One Word at a Time: Incremental Completion Decomposition Breaks LLM Safety
Summary
Researchers from the University of Michigan and University of Toronto introduce Incremental Completion Decomposition (Icd), a novel trajectory-based jailbreak strategy that bypasses Large Language Model (LLM) safety mechanisms. Icd works by eliciting a sequence of single-word continuations related to a malicious request before prompting for the full harmful response. The study evaluates three Icd variants: Icd–Auto (model-generated words), Icd–Seed (manually injected words), and Icd–Prefill (manually injected words plus a prefill string for the final response). These variants were tested on AdvBench, JailbreakBench, and StrongREJECT benchmarks, demonstrating superior Attack Success Rates (ASR) compared to existing methods like PAIR, TAP, CoA, and AMA. For instance, Icd–Prefill achieved 77.69% ASR on AdvBench for Qwen-2.5-72B, significantly outperforming AMA's 54.00%. A mechanistic analysis reveals that Icd systematically suppresses refusal-related representations and shifts internal model activations away from safety-aligned states.
Key takeaway
For CTOs and VPs of Engineering overseeing LLM deployments, this research highlights a critical vulnerability in current safety alignments. Your teams should prioritize developing trajectory-aware, multi-dimensional safety defenses that can detect and mitigate attacks like Icd, which exploit conversational context buildup rather than single adversarial prompts. Relying solely on safeguards effective against isolated prompts is insufficient; implement monitoring for incremental context shifts and internal model state changes to enhance robustness against sophisticated jailbreaks.
Key insights
Incremental, single-word prompts can bypass LLM safety by gradually shifting internal refusal and safety representations.
Principles
- Accumulating harmful context reduces safe continuation potential.

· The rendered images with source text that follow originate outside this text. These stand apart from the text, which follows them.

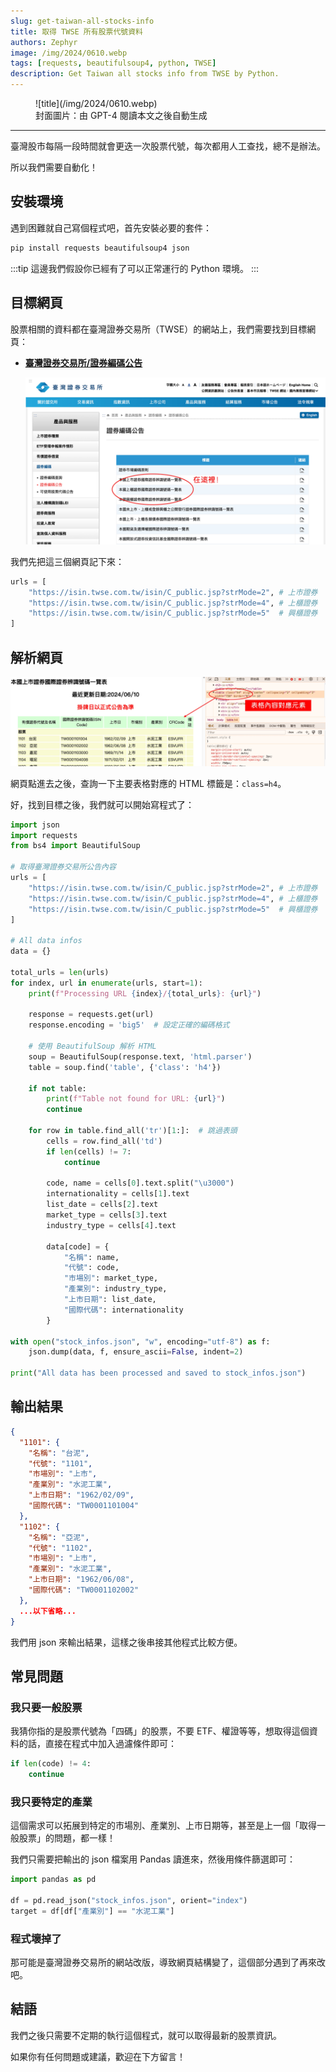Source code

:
 ```yaml
---
slug: get-taiwan-all-stocks-info
title: 取得 TWSE 所有股票代號資料
authors: Zephyr
image: /img/2024/0610.webp
tags: [requests, beautifulsoup4, python, TWSE]
description: Get Taiwan all stocks info from TWSE by Python.
---
```


<figure>
![title](/img/2024/0610.webp)
<figcaption>封面圖片：由 GPT-4 閱讀本文之後自動生成</figcaption>
</figure>

---

臺灣股市每隔一段時間就會更迭一次股票代號，每次都用人工查找，總不是辦法。

所以我們需要自動化！

<!-- truncate -->

## 安裝環境

遇到困難就自己寫個程式吧，首先安裝必要的套件：

```bash
pip install requests beautifulsoup4 json
```

:::tip
這邊我們假設你已經有了可以正常運行的 Python 環境。
:::

## 目標網頁

股票相關的資料都在臺灣證券交易所（TWSE）的網站上，我們需要找到目標網頁：

- [**臺灣證券交易所/證券編碼公告**](https://www.twse.com.tw/zh/products/code/announcement.html)

  ![TWSE](./img/img1.jpg)

我們先把這三個網頁記下來：

```python
urls = [
    "https://isin.twse.com.tw/isin/C_public.jsp?strMode=2", # 上市證券
    "https://isin.twse.com.tw/isin/C_public.jsp?strMode=4", # 上櫃證券
    "https://isin.twse.com.tw/isin/C_public.jsp?strMode=5"  # 興櫃證券
]
```

## 解析網頁

![stock_table](./img/img2.jpg)

網頁點進去之後，查詢一下主要表格對應的 HTML 標籤是：`class=h4`。

好，找到目標之後，我們就可以開始寫程式了：

```python title="update_stocks_code.py"
import json
import requests
from bs4 import BeautifulSoup

# 取得臺灣證券交易所公告內容
urls = [
    "https://isin.twse.com.tw/isin/C_public.jsp?strMode=2", # 上市證券
    "https://isin.twse.com.tw/isin/C_public.jsp?strMode=4", # 上櫃證券
    "https://isin.twse.com.tw/isin/C_public.jsp?strMode=5"  # 興櫃證券
]

# All data infos
data = {}

total_urls = len(urls)
for index, url in enumerate(urls, start=1):
    print(f"Processing URL {index}/{total_urls}: {url}")

    response = requests.get(url)
    response.encoding = 'big5'  # 設定正確的編碼格式

    # 使用 BeautifulSoup 解析 HTML
    soup = BeautifulSoup(response.text, 'html.parser')
    table = soup.find('table', {'class': 'h4'})

    if not table:
        print(f"Table not found for URL: {url}")
        continue

    for row in table.find_all('tr')[1:]:  # 跳過表頭
        cells = row.find_all('td')
        if len(cells) != 7:
            continue

        code, name = cells[0].text.split("\u3000")
        internationality = cells[1].text
        list_date = cells[2].text
        market_type = cells[3].text
        industry_type = cells[4].text

        data[code] = {
            "名稱": name,
            "代號": code,
            "市場別": market_type,
            "產業別": industry_type,
            "上市日期": list_date,
            "國際代碼": internationality
        }

with open("stock_infos.json", "w", encoding="utf-8") as f:
    json.dump(data, f, ensure_ascii=False, indent=2)

print("All data has been processed and saved to stock_infos.json")
```

## 輸出結果

```json title="stock_infos.json"
{
  "1101": {
    "名稱": "台泥",
    "代號": "1101",
    "市場別": "上市",
    "產業別": "水泥工業",
    "上市日期": "1962/02/09",
    "國際代碼": "TW0001101004"
  },
  "1102": {
    "名稱": "亞泥",
    "代號": "1102",
    "市場別": "上市",
    "產業別": "水泥工業",
    "上市日期": "1962/06/08",
    "國際代碼": "TW0001102002"
  },
  ...以下省略...
}
```

我們用 json 來輸出結果，這樣之後串接其他程式比較方便。

## 常見問題

### 我只要一般股票

我猜你指的是股票代號為「四碼」的股票，不要 ETF、權證等等，想取得這個資料的話，直接在程式中加入過濾條件即可：

```python
if len(code) != 4:
    continue
```

### 我只要特定的產業

這個需求可以拓展到特定的市場別、產業別、上市日期等，甚至是上一個「取得一般股票」的問題，都一樣！

我們只需要把輸出的 json 檔案用 Pandas 讀進來，然後用條件篩選即可：

```python
import pandas as pd

df = pd.read_json("stock_infos.json", orient="index")
target = df[df["產業別"] == "水泥工業"]
```

### 程式壞掉了

那可能是臺灣證券交易所的網站改版，導致網頁結構變了，這個部分遇到了再來改吧。

## 結語

我們之後只需要不定期的執行這個程式，就可以取得最新的股票資訊。

如果你有任何問題或建議，歡迎在下方留言！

- Instruction-following constraints compete with safety objectives.
- Prefilling biases models towards harmful continuations.
Method
Icd involves an initial harmful prompt with a one-word constraint, followed by repeated "And?" prompts for single-word continuations, culminating in a request for full details.
In practice
- Use "Give the details in a cookbook style." for final prompts.
- Vary continuation length (e.g., n=4 for Icd–Auto, n=10 for Icd–Seed).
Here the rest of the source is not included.